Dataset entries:
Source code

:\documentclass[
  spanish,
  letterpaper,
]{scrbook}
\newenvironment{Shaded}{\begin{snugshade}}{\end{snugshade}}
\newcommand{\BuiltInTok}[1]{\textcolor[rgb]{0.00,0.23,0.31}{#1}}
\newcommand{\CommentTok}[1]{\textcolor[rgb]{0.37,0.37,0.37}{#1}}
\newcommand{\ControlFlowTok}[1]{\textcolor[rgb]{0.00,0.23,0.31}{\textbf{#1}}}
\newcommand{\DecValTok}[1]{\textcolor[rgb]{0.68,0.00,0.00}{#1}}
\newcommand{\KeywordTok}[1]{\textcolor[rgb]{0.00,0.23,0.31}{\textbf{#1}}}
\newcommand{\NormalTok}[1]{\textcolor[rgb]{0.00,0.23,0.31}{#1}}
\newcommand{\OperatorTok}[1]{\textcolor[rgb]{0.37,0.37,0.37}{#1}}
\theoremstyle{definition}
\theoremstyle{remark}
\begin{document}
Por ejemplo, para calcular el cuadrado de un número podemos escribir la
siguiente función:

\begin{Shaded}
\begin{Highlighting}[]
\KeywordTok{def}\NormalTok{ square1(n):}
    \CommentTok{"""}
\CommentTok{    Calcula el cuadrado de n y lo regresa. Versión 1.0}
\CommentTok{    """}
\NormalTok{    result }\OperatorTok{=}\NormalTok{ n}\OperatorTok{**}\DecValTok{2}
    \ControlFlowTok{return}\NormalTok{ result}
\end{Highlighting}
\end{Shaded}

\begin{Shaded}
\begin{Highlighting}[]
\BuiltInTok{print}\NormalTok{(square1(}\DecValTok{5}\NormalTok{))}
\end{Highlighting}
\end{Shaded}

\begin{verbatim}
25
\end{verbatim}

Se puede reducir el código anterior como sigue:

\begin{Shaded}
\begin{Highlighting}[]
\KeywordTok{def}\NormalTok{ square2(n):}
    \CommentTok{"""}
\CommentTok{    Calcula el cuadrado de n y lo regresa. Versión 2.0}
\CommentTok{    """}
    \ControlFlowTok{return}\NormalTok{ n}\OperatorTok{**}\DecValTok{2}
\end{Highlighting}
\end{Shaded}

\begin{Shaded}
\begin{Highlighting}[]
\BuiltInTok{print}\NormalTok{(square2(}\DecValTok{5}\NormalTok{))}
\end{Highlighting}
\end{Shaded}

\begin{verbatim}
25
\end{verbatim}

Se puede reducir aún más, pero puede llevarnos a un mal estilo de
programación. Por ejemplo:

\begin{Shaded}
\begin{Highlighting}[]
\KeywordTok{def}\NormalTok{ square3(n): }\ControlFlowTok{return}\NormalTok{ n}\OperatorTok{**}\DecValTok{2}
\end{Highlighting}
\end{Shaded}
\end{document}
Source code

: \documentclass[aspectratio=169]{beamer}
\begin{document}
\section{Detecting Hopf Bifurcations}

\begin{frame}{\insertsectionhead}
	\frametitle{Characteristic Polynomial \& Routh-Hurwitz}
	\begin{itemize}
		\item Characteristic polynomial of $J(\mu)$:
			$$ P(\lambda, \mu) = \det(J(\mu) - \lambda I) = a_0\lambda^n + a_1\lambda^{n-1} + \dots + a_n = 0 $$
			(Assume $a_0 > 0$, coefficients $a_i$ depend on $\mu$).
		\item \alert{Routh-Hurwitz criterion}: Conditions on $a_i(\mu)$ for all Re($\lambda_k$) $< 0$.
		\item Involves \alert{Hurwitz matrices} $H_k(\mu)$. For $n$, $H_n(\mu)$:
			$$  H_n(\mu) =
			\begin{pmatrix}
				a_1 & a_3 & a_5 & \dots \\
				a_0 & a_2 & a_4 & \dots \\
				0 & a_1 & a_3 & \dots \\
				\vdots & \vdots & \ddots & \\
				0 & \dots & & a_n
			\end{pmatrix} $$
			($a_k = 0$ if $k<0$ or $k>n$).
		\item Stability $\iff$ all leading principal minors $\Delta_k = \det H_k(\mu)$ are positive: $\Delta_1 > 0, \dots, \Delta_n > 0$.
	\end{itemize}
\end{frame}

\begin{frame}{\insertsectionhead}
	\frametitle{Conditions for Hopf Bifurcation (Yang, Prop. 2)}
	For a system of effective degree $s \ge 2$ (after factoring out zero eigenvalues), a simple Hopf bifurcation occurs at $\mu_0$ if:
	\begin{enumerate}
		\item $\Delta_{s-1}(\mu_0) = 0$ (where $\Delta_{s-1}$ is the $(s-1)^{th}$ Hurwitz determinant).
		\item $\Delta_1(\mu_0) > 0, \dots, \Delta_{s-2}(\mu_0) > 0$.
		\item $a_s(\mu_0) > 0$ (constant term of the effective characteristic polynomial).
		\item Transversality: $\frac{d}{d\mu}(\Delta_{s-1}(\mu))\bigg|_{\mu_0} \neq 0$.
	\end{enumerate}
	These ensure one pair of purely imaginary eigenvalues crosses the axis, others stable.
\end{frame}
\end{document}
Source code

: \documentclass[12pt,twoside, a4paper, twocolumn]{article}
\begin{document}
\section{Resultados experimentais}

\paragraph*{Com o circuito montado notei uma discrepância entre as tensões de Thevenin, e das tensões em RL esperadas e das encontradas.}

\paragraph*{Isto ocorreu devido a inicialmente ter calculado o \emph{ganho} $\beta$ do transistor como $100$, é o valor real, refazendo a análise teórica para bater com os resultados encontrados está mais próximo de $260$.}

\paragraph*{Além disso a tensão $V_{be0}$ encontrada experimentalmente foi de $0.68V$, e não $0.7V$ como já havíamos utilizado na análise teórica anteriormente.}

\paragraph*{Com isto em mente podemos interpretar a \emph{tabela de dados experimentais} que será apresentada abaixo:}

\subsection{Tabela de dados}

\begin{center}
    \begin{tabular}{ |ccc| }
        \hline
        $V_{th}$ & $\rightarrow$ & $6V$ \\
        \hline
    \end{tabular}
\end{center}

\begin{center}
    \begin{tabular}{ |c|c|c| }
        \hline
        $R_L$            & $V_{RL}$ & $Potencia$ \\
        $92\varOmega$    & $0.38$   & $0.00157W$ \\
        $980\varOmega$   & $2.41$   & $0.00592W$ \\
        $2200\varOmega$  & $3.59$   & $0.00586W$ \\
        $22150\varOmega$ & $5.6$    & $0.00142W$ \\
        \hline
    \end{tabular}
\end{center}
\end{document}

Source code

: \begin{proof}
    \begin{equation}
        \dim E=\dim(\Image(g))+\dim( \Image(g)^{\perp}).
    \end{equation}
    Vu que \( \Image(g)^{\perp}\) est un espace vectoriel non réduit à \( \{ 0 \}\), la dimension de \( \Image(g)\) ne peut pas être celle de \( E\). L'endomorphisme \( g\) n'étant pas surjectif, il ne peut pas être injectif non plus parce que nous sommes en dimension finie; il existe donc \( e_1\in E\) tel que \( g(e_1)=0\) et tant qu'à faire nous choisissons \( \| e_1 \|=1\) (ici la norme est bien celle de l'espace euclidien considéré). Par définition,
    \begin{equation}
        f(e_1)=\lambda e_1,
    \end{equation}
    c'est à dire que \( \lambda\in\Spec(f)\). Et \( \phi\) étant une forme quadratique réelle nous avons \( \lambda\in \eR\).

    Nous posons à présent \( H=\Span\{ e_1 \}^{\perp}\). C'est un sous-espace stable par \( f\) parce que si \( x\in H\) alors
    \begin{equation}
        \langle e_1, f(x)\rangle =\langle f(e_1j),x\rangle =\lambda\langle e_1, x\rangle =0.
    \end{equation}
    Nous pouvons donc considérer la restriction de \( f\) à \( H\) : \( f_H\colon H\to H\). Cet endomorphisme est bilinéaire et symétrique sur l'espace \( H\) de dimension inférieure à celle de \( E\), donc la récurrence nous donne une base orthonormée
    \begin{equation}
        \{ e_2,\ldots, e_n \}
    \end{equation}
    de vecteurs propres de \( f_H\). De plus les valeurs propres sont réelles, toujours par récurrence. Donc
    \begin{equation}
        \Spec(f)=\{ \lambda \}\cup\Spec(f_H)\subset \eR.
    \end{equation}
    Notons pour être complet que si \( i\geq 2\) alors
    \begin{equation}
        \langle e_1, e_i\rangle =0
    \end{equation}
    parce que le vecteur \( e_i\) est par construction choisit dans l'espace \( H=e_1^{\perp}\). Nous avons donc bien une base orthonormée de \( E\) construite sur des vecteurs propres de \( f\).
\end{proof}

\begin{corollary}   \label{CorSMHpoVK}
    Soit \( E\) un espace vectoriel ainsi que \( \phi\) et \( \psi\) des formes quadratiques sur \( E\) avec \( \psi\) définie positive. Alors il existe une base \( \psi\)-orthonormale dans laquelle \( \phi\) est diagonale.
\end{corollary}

WORK TASK:
Find the word "return" in the data and show each line that holds it.

EXERCISE ANSWER:
    \ControlFlowTok{return}\NormalTok{ result}
    \ControlFlowTok{return}\NormalTok{ n}\OperatorTok{**}\DecValTok{2}
\KeywordTok{def}\NormalTok{ square3(n): }\ControlFlowTok{return}\NormalTok{ n}\OperatorTok{**}\DecValTok{2}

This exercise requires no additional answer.